═══ INPUT

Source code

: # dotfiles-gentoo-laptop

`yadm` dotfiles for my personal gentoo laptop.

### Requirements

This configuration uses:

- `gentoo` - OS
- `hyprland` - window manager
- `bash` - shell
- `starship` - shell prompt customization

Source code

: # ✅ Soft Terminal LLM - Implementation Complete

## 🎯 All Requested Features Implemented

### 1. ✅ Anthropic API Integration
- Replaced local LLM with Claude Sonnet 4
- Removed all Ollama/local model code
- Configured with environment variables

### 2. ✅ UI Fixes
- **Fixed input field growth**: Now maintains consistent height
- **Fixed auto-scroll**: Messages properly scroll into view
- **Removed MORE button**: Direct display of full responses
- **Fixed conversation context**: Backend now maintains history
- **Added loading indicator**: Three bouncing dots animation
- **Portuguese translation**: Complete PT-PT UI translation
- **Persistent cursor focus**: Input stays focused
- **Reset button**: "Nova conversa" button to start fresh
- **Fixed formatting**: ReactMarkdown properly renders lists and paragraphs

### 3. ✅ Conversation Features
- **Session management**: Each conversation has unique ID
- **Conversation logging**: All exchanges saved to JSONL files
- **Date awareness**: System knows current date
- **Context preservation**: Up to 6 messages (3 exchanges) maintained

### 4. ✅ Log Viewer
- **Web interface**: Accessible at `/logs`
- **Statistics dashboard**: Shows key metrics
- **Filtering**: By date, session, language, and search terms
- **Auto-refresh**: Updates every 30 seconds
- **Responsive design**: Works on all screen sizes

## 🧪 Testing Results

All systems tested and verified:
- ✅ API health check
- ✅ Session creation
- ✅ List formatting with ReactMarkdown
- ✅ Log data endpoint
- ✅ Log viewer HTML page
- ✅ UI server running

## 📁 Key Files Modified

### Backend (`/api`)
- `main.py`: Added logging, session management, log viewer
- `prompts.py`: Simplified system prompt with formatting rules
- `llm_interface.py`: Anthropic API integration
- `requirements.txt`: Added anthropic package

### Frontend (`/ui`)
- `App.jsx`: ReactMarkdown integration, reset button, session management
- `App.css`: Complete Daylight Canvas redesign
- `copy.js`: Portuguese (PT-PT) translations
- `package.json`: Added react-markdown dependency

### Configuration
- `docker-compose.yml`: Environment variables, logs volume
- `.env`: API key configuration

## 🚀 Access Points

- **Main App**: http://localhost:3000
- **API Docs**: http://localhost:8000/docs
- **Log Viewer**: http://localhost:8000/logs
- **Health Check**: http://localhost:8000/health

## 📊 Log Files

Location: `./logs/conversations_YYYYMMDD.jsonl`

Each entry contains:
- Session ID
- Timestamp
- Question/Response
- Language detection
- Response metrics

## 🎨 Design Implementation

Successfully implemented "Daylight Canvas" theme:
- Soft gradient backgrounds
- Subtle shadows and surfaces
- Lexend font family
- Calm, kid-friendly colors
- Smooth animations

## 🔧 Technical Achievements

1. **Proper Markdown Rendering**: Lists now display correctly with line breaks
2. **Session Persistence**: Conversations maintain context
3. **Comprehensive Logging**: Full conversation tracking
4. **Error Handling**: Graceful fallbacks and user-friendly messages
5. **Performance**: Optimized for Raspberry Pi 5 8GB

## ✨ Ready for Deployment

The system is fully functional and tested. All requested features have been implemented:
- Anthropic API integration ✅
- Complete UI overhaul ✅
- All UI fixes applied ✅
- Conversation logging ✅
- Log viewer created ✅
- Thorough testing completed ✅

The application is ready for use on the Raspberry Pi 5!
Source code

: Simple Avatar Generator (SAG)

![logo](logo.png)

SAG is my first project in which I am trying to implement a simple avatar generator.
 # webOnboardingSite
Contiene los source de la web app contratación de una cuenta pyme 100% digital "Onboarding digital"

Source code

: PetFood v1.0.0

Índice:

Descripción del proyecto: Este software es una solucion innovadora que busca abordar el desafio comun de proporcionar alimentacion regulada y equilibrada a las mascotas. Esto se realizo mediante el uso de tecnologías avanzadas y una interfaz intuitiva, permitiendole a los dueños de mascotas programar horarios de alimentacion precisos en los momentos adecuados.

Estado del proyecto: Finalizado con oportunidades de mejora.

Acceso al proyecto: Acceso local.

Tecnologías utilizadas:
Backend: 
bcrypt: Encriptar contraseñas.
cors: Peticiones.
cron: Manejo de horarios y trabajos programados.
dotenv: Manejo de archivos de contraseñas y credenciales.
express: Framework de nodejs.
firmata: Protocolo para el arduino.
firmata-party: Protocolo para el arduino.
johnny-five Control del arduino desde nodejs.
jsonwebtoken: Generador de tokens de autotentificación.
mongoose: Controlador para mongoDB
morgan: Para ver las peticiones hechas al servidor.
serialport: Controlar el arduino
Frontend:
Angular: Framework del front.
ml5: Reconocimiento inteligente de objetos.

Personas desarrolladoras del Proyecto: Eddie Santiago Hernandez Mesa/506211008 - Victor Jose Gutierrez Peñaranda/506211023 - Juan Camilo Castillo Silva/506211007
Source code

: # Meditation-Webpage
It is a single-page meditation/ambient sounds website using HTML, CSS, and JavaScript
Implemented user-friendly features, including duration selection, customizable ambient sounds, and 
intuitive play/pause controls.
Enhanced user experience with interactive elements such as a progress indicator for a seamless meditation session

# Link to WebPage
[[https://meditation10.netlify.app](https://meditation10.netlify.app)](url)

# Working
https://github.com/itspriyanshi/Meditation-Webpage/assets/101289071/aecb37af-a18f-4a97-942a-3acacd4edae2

══════

* _TASK TO COMPLETE_: Count every line of the records that holds the string "ambient". Write only the total.

* _REPLY TO THE EXERCISE_: 2